CFG based Cryptosystem for ASCII and Binary Files



? 2020 IJCRT | Volume 8, Issue 6 June 2020 | ISSN: 2320-2882

CFG based Cryptosystem for ASCII and Binary Files

1Manisha Gokuldas Fal Dessai,

1Assistant Professor, 1Department of Computer Engineering, 1Don Bosco College of Engineering, Goa, India

2Amey D S Kerkar,

2Assistant Professor, 2Department of Computer Engineering, 2Don Bosco College of Engineering, Goa, India

Abstract: The paper introduces a new symmetric key cryptosystem for ASCII and binary files. This technique makes use of context free grammar because of its cryptographic property which states it is easy to generate and validate strings from a given grammar; however it is difficult to identify a grammar given only the strings generated by it. The proposed idea comprises of following modules: Encode, Encrypt, Decrypt and Decode. Firstly the ASCII/binary file is encoded using the Base64 encode algorithm to obtain an intermediate text. To get the cipher text file the intermediate text is then encrypted using context free grammar along with the secret key, generated using random number generation algorithm. The cipher text file at the receiver side is then decrypted using context free grammar followed by Base64 decode algorithm to obtain the original ASCII/binary file.
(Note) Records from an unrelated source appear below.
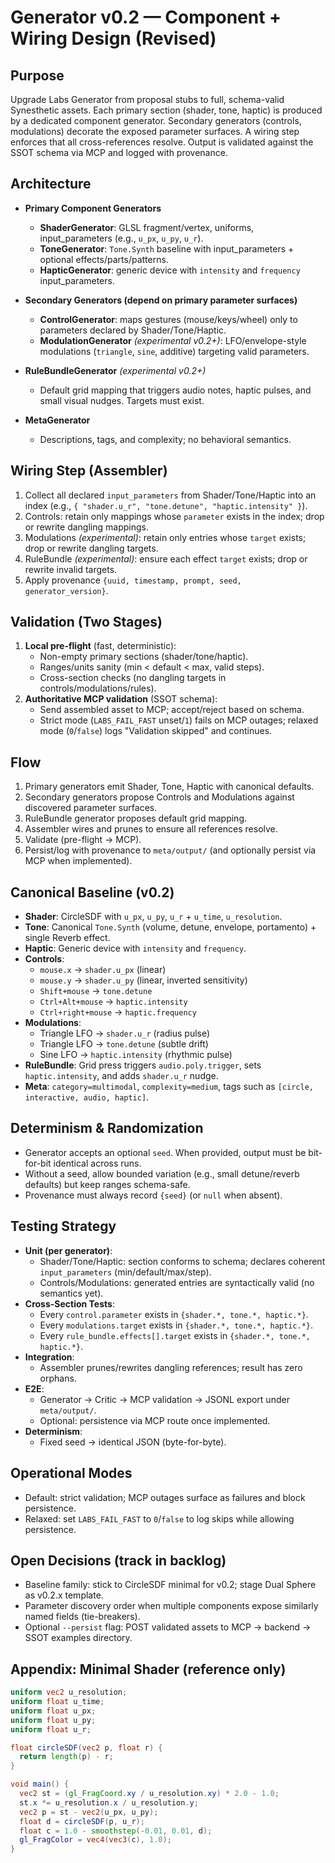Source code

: # Generator v0.2 — Component + Wiring Design (Revised)

## Purpose
Upgrade Labs Generator from proposal stubs to full, schema-valid Synesthetic assets. Each primary section (shader, tone, haptic) is produced by a dedicated component generator. Secondary generators (controls, modulations) decorate the exposed parameter surfaces. A wiring step enforces that all cross-references resolve. Output is validated against the SSOT schema via MCP and logged with provenance.

## Architecture
- **Primary Component Generators**
  - **ShaderGenerator**: GLSL fragment/vertex, uniforms, input_parameters (e.g., `u_px`, `u_py`, `u_r`).
  - **ToneGenerator**: `Tone.Synth` baseline with input_parameters + optional effects/parts/patterns.
  - **HapticGenerator**: generic device with `intensity` and `frequency` input_parameters.

- **Secondary Generators (depend on primary parameter surfaces)**
  - **ControlGenerator**: maps gestures (mouse/keys/wheel) only to parameters declared by Shader/Tone/Haptic.
  - **ModulationGenerator** *(experimental v0.2+)*: LFO/envelope-style modulations (`triangle`, `sine`, additive) targeting valid parameters.

- **RuleBundleGenerator** *(experimental v0.2+)*
  - Default grid mapping that triggers audio notes, haptic pulses, and small visual nudges. Targets must exist.

- **MetaGenerator**
  - Descriptions, tags, and complexity; no behavioral semantics.

## Wiring Step (Assembler)
1. Collect all declared `input_parameters` from Shader/Tone/Haptic into an index (e.g., `{ "shader.u_r", "tone.detune", "haptic.intensity" }`).
2. Controls: retain only mappings whose `parameter` exists in the index; drop or rewrite dangling mappings.
3. Modulations *(experimental)*: retain only entries whose `target` exists; drop or rewrite dangling targets.
4. RuleBundle *(experimental)*: ensure each effect `target` exists; drop or rewrite invalid targets.
5. Apply provenance `{uuid, timestamp, prompt, seed, generator_version}`.

## Validation (Two Stages)
1. **Local pre-flight** (fast, deterministic):
   - Non-empty primary sections (shader/tone/haptic).
   - Ranges/units sanity (min < default < max, valid steps).
   - Cross-section checks (no dangling targets in controls/modulations/rules).
2. **Authoritative MCP validation** (SSOT schema):
   - Send assembled asset to MCP; accept/reject based on schema.
   - Strict mode (`LABS_FAIL_FAST` unset/`1`) fails on MCP outages; relaxed mode (`0`/`false`) logs "Validation skipped" and continues.

## Flow
1. Primary generators emit Shader, Tone, Haptic with canonical defaults.
2. Secondary generators propose Controls and Modulations against discovered parameter surfaces.
3. RuleBundle generator proposes default grid mapping.
4. Assembler wires and prunes to ensure all references resolve.
5. Validate (pre-flight → MCP).
6. Persist/log with provenance to `meta/output/` (and optionally persist via MCP when implemented).

## Canonical Baseline (v0.2)
- **Shader**: CircleSDF with `u_px`, `u_py`, `u_r` + `u_time`, `u_resolution`.
- **Tone**: Canonical `Tone.Synth` (volume, detune, envelope, portamento) + single Reverb effect.
- **Haptic**: Generic device with `intensity` and `frequency`.
- **Controls**:
  - `mouse.x` → `shader.u_px` (linear)
  - `mouse.y` → `shader.u_py` (linear, inverted sensitivity)
  - `Shift+mouse` → `tone.detune`
  - `Ctrl+Alt+mouse` → `haptic.intensity`
  - `Ctrl+right+mouse` → `haptic.frequency`
- **Modulations**:
  - Triangle LFO → `shader.u_r` (radius pulse)
  - Triangle LFO → `tone.detune` (subtle drift)
  - Sine LFO → `haptic.intensity` (rhythmic pulse)
- **RuleBundle**: Grid press triggers `audio.poly.trigger`, sets `haptic.intensity`, and adds `shader.u_r` nudge.
- **Meta**: `category=multimodal`, `complexity=medium`, tags such as `[circle, interactive, audio, haptic]`.

## Determinism & Randomization
- Generator accepts an optional `seed`. When provided, output must be bit-for-bit identical across runs.
- Without a seed, allow bounded variation (e.g., small detune/reverb defaults) but keep ranges schema-safe.
- Provenance must always record `{seed}` (or `null` when absent).

## Testing Strategy
- **Unit (per generator)**:
  - Shader/Tone/Haptic: section conforms to schema; declares coherent `input_parameters` (min/default/max/step).
  - Controls/Modulations: generated entries are syntactically valid (no semantics yet).
- **Cross-Section Tests**:
  - Every `control.parameter` exists in `{shader.*, tone.*, haptic.*}`.
  - Every `modulations.target` exists in `{shader.*, tone.*, haptic.*}`.
  - Every `rule_bundle.effects[].target` exists in `{shader.*, tone.*, haptic.*}`.
- **Integration**:
  - Assembler prunes/rewrites dangling references; result has zero orphans.
- **E2E**:
  - Generator → Critic → MCP validation → JSONL export under `meta/output/`.
  - Optional: persistence via MCP route once implemented.
- **Determinism**:
  - Fixed seed → identical JSON (byte-for-byte).

## Operational Modes
- Default: strict validation; MCP outages surface as failures and block persistence.
- Relaxed: set `LABS_FAIL_FAST` to `0`/`false` to log skips while allowing persistence.

## Open Decisions (track in backlog)
- Baseline family: stick to CircleSDF minimal for v0.2; stage Dual Sphere as v0.2.x template.
- Parameter discovery order when multiple components expose similarly named fields (tie-breakers).
- Optional `--persist` flag: POST validated assets to MCP → backend → SSOT examples directory.

## Appendix: Minimal Shader (reference only)
```glsl
uniform vec2 u_resolution;
uniform float u_time;
uniform float u_px;
uniform float u_py;
uniform float u_r;

float circleSDF(vec2 p, float r) {
  return length(p) - r;
}

void main() {
  vec2 st = (gl_FragCoord.xy / u_resolution.xy) * 2.0 - 1.0;
  st.x *= u_resolution.x / u_resolution.y;
  vec2 p = st - vec2(u_px, u_py);
  float d = circleSDF(p, u_r);
  float c = 1.0 - smoothstep(-0.01, 0.01, d);
  gl_FragColor = vec4(vec3(c), 1.0);
}
```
Index Terms - Grammar, Cryptosystem, Symmetric, CFG, Encryption, Decryption, ASCII, Base64

I. INTRODUCTION

Today in data communications data security is a challenging issue that touches many areas including secure communication channel, strong data encryption technique and trusted third party to maintain the database. The speedy development in information technology, the secure transmission of private data gets a great deal of attention. The conventional methods of encryption can only maintain the data security. The unauthorized user can gain access to information for malicious purpose. Therefore, it is necessary to apply effective encryption/decryption techniques to enhance data security. Strong cryptography or cryptographically strong are general terms applied to cryptographic systems or components that are considered highly resistant to cryptanalysis.

Transmission of sensitive data over the communication channel have emphasized the need for fast and secure digital communication network to achieve the requirements for secrecy, integrity and non-reproduction of exchanged information. the method for securing and authenticating the transmission of information over secure channels is provided by Cryptography . It enables us to store sensitive information or transmit it across insecure network so that unauthorized persons cannot read it.

1.1 BASE64

Base64 Encoding is used to convert binary data to ASCII string format that uses 64 printable ASCII characters. The Base64 encoding is typically used for transferring email messages because email formats do not support binary data.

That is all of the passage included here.